## Provided information
-- Opening Marker --

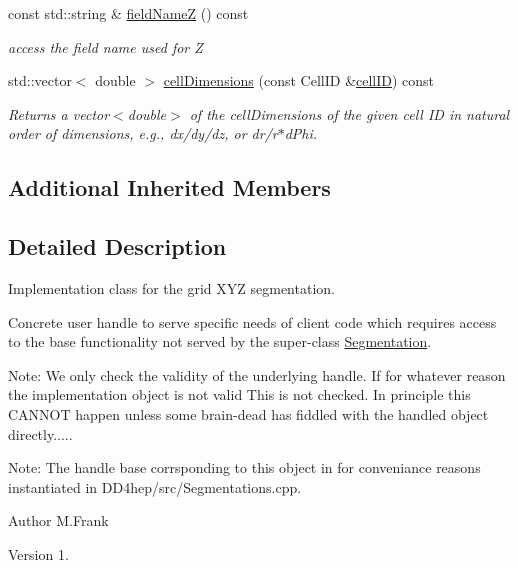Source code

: \begin{DoxyCompactItemize}
const std\+::string \& \hyperlink{class_d_d4hep_1_1_geometry_1_1_cartesian_grid_x_y_z_ae1ede1ac10e997686cc62191d4c25780}{field\+NameZ} () const
\begin{DoxyCompactList}\small\item\em access the field name used for Z \end{DoxyCompactList}\item 
std\+::vector$<$ double $>$ \hyperlink{class_d_d4hep_1_1_geometry_1_1_cartesian_grid_x_y_z_ac4f552317dec7149a390d51984f398d5}{cell\+Dimensions} (const Cell\+ID \&\hyperlink{class_d_d4hep_1_1_geometry_1_1_cartesian_grid_x_y_z_a8dedaeb385bc59155413184fc796aa56}{cell\+ID}) const
\begin{DoxyCompactList}\small\item\em Returns a vector$<$double$>$ of the cell\+Dimensions of the given cell ID in natural order of dimensions, e.\+g., dx/dy/dz, or dr/r$\ast$d\+Phi. \end{DoxyCompactList}\end{DoxyCompactItemize}
\subsection*{Additional Inherited Members}


\subsection{Detailed Description}
Implementation class for the grid X\+YZ segmentation. 

Concrete user handle to serve specific needs of client code which requires access to the base functionality not served by the super-\/class \hyperlink{class_d_d4hep_1_1_geometry_1_1_segmentation}{Segmentation}.

Note\+: We only check the validity of the underlying handle. If for whatever reason the implementation object is not valid This is not checked. In principle this C\+A\+N\+N\+OT happen unless some brain-\/dead has fiddled with the handled object directly.....

Note\+: The handle base corrsponding to this object in for conveniance reasons instantiated in D\+D4hep/src/\+Segmentations.\+cpp.

\begin{DoxyAuthor}{Author}
M.\+Frank 
\end{DoxyAuthor}
\begin{DoxyVersion}{Version}
1. 
\end{DoxyVersion}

-- Closing Marker --

## Work request
Restate, word for word, the final stretch of the entries above: the line containing "Returns a vector$<$double$>$" and every line after it, up to and including the last.

## Your solution
\begin{DoxyCompactList}\small\item\em Returns a vector$<$double$>$ of the cell\+Dimensions of the given cell ID in natural order of dimensions, e.\+g., dx/dy/dz, or dr/r$\ast$d\+Phi. \end{DoxyCompactList}\end{DoxyCompactItemize}
\subsection*{Additional Inherited Members}


\subsection{Detailed Description}
Implementation class for the grid X\+YZ segmentation. 

Concrete user handle to serve specific needs of client code which requires access to the base functionality not served by the super-\/class \hyperlink{class_d_d4hep_1_1_geometry_1_1_segmentation}{Segmentation}.

Note\+: We only check the validity of the underlying handle. If for whatever reason the implementation object is not valid This is not checked. In principle this C\+A\+N\+N\+OT happen unless some brain-\/dead has fiddled with the handled object directly.....

Note\+: The handle base corrsponding to this object in for conveniance reasons instantiated in D\+D4hep/src/\+Segmentations.\+cpp.

\begin{DoxyAuthor}{Author}
M.\+Frank 
\end{DoxyAuthor}
\begin{DoxyVersion}{Version}
1. 
\end{DoxyVersion}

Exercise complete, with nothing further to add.